The method shown in the blue book is to use cryptographic technologies such as HE and MPC to confirm data ownership and determine the owner of the data. In the process of data trading, the principle of data sovereignty is adhered to, making it possible to trade data usage rights without affecting data ownership. There are two methods for data pricing: the first is absolute pricing, which is the price that data users are willing to pay for obtaining data; the second is relative pricing, which is to evaluate the contribution of members of the data set to completing the task given a data set and a common task. Relative pricing uses Shapley value as an important evaluation tool, which is an important concept introduced by the famous economist Lloyd Shapley (2012 Nobel Prize winner in Economics) when studying cooperative games in 1953.

Industry Development Status

There are two main development paths in the privacy protection track. One is anonymous currency, and the other is privacy public chain.

Representative anonymous coins include XMR, DASH, ZEC, XZC, etc. XMR, as the leading project in this field, appeared in 2014. This technology only needs to encrypt information such as the sender, receiver, transaction amount and transaction IP, so that only the two parties involved in the transaction (or authorized third parties) can view the transaction information through the private key. Since there is not much complex information in the circulation of currency, it is not difficult for cryptocurrency to achieve anonymous transactions. This technology is now very mature. In fact, BTC is also upgrading the privacy algorithm through community voting. Technologies such as CoinJoin can merge multiple transactions to cover up the upstream of UTXO.

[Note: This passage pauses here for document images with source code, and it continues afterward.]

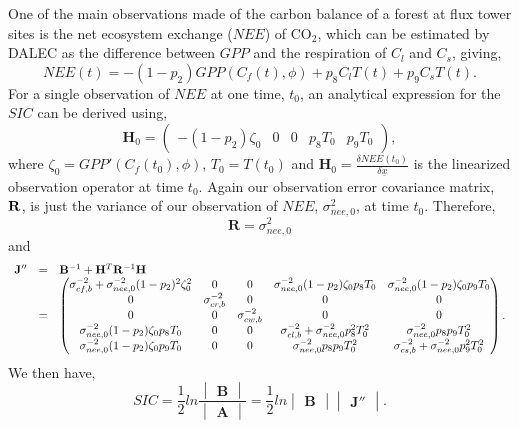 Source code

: \documentclass[11pt]{article}
\begin{document}
One of the main observations made of the carbon balance of a forest at flux tower sites is the net ecosystem exchange ($NEE$) of CO$_{2}$, which can be estimated by DALEC as the difference between $GPP$ and the respiration of $C_l$ and $C_s$, giving,
\[ 
NEE(t)=-(1-p_2)GPP(C_f(t),\phi)+p_8C_lT(t)+p_9C_sT(t). 
\]
For a single observation of $NEE$ at one time, $t_0$, an analytical expression for the $SIC$ can be derived using,
\[
\mathbf{H}_{0} = \begin{pmatrix}
-(1-p_{2})\zeta_0 & 0 & 0 & p_{8}T_{0} & p_{9}T_{0}
\end{pmatrix},
\]  
where $\zeta_0 = GPP'(C_f(t_0), \phi)$, $T_{0}=T(t_0)$ and $\mathbf{H}_{0}=\frac{\delta NEE(t_0)}{\delta\underline{x}}$ is the linearized observation operator at time $t_0$. Again our observation error covariance matrix, $\bf{R}$, is just the variance of our observation of $NEE$, $\sigma_{nee,0}^{2}$, at time $t_0$. Therefore,
\[
\mathbf{R}=\sigma_{nee,0}^{2}
\]  
and
\[
\begin{array} {lcl}
\mathbf{J}'' &=& \mathbf{B}^{-1}+\mathbf{H}^{T}\mathbf{R}^{-1}\bf{H} \\
&=& \begin{pmatrix} 
\sigma_{cf,b}^{-2}+\sigma_{nee,0}^{-2}(1-p_{2})^{2}\zeta_0^{2} & 0 & 0 & \sigma_{nee,0}^{-2}(1-p_{2})\zeta_0 p_{8}T_0 & \sigma_{nee,0}^{-2}(1-p_{2})\zeta_0 p_{9}T_0 \\
0 & \sigma_{cr,b}^{-2} & 0 & 0 & 0 \\
0 & 0 & \sigma_{cw,b}^{-2} & 0 & 0 \\
\sigma_{nee,0}^{-2}(1-p_{2})\zeta_0 p_{8}T_0 & 0 & 0 & \sigma_{cl,b}^{-2}+\sigma_{nee,0}^{-2}p_{8}^2 T_0^2 & \sigma_{nee,0}^{-2}p_{8}p_{9} T_0^2 \\
\sigma_{nee,0}^{-2}(1-p_{2})\zeta_0 p_{9}T_0 & 0 & 0 & \sigma_{nee,0}^{-2}p_{8}p_{9} T_0^2 & \sigma_{cs,b}^{-2}+\sigma_{nee,0}^{-2}p_{9}^2 T_0^2 \\
\end{pmatrix}.
\end{array}
\] 
We then have,
\[
SIC=\frac{1}{2}ln\frac{\begin{vmatrix} \mathbf{B} \end{vmatrix}}{\begin{vmatrix} \mathbf{A} \end{vmatrix}} = \frac{1}{2}ln\begin{vmatrix} \mathbf{B} \end{vmatrix}\begin{vmatrix} \mathbf{J}'' \end{vmatrix}.
\]
\end{document}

The privacy public chain technology is more complicated. It is essentially to encrypt smart contracts. It needs to encrypt input and output data and network status to make it hidden from all parties other than the user (including the nodes executing the smart contract). At present, the most promising development prospects are Ethereum's second-layer network ZK rollup and Polkadot's parallel network Phala, but these can only exist as sub-chains or parallel chains, mainly to provide data calculations for the main chain, and the calculation results must be transmitted back to the main chain. If you want to develop an independent privacy public chain, the difficulty is even higher than the above technologies. The current leading projects are PlatON and Oasis. Once completed, their potential will be enormous. The reason is: as independent public chains, they can develop privacy smart contracts directly on the main chain, and can also provide privacy calculations for other public chains as side chains or parallel chains.

Oasis team members include Professor Dawn Song from Berkeley University and many world-leading security experts. It has received $45 million in investment from investment institutions including Binance Labs and a16z. In addition, Oasis has achieved interaction with the Ethereum network, and developers are gradually trying to build NFT projects on the Oasis network. PlatON has currently received $50 million in investment from institutions such as Alpine Capital and Hash Global Capital. The similarity with Oasis is that both realize high-concurrency privacy computing; the innovation is that in addition to the consensus network (main network) and the privacy computing network, the PlatON network also has an independent AI network designed to realize big data model training.